# Coordinates of Apple Headquarters..



## Matrix Agent (Jul 15, 2001)

anyone know them to the nearest minute or better? im trying to get an overhead shot from a satellite. No, im not launching a missle, there will be no conspiracy in this thread...


----------



## dennisj (Jul 15, 2001)

From MapBlast.com Lat: 37.330561 Lon: -122.029832 by entering 1 Infinite Loop, Cupertino, CA 95014-2083

Dennis


----------



## wdw_ (Jul 15, 2001)

Here is an sky view of the apple computers.


----------



## Murderer909 (Jul 15, 2001)

that is rad....how did you get that picture?


----------



## Jasoco (Jul 15, 2001)

I took a trip over to Terraserver and found this picture:

http://terraserver.homeadvisor.msn.com/image.asp?S=11&T=1&X=1464&Y=10330&Z=10&W=2

It's from 1993! Before Apple HQ was even built.
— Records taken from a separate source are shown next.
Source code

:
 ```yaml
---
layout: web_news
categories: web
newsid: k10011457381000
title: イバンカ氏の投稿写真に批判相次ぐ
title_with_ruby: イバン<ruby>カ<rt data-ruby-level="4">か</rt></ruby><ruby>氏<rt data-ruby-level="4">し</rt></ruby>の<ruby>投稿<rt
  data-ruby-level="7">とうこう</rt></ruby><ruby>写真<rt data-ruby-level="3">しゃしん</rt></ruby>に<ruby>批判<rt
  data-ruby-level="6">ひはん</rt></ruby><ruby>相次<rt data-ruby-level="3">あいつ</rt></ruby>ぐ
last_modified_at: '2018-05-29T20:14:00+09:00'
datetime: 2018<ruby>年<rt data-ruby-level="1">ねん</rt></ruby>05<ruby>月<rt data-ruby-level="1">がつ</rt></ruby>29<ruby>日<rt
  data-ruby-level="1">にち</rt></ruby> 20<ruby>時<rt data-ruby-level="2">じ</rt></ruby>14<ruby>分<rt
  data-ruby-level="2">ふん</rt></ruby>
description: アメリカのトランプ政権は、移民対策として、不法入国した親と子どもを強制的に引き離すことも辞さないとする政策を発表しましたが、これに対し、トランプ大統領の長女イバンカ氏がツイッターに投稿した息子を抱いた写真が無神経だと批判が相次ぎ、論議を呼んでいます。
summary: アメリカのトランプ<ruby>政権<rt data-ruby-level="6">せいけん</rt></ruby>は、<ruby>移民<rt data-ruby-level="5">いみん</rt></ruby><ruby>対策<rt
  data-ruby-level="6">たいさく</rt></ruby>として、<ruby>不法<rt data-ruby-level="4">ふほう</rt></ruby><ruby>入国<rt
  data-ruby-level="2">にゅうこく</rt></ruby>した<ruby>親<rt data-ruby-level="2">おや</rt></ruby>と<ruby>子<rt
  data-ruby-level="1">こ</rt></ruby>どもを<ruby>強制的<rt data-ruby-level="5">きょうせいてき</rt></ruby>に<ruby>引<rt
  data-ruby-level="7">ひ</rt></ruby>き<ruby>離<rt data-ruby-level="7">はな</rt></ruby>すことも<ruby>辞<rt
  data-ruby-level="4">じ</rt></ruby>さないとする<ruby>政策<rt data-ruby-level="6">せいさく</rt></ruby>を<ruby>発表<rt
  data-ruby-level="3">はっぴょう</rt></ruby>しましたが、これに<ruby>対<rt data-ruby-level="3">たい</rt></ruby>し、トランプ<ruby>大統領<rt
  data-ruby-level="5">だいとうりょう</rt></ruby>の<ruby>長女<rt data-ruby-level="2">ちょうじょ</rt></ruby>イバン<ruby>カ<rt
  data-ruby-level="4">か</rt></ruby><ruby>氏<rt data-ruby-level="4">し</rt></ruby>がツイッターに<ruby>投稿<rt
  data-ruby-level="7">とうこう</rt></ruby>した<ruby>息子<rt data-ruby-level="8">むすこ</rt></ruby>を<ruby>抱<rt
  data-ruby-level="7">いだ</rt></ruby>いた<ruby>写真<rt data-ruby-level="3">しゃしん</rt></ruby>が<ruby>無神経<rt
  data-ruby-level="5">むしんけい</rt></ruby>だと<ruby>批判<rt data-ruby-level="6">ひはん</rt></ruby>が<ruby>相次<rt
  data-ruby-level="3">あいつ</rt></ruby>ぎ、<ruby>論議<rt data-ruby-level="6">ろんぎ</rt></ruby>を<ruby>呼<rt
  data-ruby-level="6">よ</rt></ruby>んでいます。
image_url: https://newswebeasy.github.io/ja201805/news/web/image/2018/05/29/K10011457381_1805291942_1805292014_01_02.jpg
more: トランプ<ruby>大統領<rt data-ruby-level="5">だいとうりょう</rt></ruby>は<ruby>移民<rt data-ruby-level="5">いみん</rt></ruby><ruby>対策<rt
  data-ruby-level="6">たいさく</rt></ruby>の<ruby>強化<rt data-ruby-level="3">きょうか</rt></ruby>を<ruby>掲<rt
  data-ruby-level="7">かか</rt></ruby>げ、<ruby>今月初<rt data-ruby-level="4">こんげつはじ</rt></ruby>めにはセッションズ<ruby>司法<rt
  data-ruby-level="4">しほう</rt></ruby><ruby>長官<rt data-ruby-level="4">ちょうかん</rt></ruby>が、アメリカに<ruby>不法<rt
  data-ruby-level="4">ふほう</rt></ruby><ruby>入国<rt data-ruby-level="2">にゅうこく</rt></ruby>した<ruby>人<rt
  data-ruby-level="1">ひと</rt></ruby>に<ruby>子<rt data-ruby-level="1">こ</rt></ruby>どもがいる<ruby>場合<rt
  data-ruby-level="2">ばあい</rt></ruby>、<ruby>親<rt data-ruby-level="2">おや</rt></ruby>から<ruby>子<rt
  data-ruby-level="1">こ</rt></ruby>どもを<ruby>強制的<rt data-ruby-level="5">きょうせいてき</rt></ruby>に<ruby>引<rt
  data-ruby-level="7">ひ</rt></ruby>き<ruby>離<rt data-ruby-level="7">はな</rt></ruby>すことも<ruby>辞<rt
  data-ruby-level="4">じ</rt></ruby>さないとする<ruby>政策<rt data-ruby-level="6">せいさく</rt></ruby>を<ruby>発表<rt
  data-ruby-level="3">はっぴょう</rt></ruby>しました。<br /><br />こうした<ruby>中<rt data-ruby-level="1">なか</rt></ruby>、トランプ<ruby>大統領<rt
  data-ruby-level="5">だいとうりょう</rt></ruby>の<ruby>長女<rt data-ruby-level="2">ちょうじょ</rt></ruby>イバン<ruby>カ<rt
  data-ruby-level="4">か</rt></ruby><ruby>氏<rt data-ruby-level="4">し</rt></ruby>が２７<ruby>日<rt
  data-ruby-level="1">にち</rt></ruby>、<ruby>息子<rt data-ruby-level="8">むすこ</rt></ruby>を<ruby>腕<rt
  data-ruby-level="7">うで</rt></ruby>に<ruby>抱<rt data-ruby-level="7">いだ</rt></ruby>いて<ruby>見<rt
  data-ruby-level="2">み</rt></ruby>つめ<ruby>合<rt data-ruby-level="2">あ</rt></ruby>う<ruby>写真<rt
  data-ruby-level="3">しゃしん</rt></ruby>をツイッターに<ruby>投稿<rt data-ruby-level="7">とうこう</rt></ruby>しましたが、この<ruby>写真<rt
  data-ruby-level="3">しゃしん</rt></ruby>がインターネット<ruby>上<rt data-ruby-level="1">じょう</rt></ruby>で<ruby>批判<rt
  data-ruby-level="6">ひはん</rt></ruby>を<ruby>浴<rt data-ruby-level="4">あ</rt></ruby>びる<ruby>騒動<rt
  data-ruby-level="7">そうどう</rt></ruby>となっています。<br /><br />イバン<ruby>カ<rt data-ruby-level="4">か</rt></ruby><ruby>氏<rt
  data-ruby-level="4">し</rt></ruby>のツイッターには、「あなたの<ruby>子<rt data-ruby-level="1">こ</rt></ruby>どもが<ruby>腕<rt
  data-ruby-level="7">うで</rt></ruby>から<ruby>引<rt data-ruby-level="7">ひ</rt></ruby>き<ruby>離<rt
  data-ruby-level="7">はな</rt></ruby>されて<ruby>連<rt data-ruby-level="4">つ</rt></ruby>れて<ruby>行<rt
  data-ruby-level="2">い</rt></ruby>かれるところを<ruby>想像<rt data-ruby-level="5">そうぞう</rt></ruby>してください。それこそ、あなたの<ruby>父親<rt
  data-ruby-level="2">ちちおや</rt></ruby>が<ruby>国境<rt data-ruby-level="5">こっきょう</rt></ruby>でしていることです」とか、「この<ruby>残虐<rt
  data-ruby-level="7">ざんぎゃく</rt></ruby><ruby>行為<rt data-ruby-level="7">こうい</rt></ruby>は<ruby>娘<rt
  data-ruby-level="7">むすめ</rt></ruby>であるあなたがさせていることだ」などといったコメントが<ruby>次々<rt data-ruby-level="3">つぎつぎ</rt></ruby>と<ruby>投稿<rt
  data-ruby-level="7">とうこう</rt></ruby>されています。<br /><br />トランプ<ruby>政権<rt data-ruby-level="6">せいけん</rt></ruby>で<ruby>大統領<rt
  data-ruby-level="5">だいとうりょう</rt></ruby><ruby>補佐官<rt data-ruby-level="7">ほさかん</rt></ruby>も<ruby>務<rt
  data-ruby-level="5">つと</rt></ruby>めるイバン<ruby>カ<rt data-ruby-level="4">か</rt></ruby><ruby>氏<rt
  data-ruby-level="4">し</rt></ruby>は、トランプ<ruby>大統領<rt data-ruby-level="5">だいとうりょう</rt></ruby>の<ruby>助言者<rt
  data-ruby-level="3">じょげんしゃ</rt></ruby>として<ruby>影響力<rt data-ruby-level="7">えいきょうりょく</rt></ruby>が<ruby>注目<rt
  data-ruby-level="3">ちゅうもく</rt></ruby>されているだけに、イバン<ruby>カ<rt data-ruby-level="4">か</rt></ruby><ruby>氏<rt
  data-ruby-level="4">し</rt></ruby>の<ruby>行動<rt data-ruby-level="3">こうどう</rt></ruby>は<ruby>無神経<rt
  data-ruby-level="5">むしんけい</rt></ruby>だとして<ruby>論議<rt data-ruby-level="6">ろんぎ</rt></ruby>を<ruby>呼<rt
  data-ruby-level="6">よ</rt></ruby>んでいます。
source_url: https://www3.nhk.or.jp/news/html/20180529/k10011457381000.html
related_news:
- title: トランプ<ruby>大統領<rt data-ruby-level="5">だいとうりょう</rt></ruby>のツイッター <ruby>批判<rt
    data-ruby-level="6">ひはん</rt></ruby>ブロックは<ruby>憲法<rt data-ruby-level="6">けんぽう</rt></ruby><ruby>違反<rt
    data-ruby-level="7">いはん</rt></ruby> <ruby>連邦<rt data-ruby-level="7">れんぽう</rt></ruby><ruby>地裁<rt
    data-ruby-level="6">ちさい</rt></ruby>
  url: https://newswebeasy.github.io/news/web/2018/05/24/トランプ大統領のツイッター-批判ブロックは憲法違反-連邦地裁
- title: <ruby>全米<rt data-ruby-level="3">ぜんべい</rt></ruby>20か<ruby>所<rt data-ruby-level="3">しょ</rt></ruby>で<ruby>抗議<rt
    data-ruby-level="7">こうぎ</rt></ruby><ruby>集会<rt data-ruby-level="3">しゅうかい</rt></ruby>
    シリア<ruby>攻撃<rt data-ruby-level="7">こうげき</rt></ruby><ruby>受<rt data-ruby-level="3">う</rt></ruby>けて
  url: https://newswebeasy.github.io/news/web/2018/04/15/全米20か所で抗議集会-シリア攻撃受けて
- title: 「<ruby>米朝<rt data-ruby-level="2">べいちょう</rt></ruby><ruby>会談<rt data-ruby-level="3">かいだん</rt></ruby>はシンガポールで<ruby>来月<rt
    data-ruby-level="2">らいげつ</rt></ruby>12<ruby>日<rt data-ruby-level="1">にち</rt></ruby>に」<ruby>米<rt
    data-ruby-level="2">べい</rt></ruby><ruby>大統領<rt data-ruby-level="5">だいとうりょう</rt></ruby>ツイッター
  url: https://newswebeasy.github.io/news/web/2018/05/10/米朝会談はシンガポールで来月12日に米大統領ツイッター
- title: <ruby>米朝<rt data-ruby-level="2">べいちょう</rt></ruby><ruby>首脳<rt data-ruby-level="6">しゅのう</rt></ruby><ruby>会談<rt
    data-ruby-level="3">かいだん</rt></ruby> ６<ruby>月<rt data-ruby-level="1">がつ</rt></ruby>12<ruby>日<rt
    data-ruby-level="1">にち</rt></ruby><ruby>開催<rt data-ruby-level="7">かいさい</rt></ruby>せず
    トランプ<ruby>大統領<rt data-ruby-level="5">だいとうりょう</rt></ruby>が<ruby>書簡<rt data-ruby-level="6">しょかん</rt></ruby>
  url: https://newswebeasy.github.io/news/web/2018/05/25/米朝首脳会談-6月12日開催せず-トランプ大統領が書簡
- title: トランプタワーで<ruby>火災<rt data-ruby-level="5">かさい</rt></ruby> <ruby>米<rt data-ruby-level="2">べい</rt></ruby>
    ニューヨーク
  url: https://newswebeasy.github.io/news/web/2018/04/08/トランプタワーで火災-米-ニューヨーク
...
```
Notice that the land is all dug up as if they were preparing to build.

Unfortunately, that's the most recent image the satelites have taken so far.

Sort of like taking a trip back in time!


----------



## Matrix Agent (Jul 15, 2001)

How funny, i was going to use the coordinates for the terraserver site. Guess i would have been mighty confused by having a pile of dirt instead of a fancy office building there....


----------



## rharder (Jul 16, 2001)

Terraserver? Funny, according to the picture, it came from www.globexplorer.com. Is Microsoft ripping off pictures from other people? Or just "licensing" them?

-Rob


----------



## wdw_ (Jul 16, 2001)

I got the picture from MapQuest.com . I entered in The Apple head quarters address. Then once I had the map up, I hit a link that said big map. That gave me a bigger picture of a drawn out map. Then I click on a tap on the top of the map that said ariel view and it gave me that picture.


----------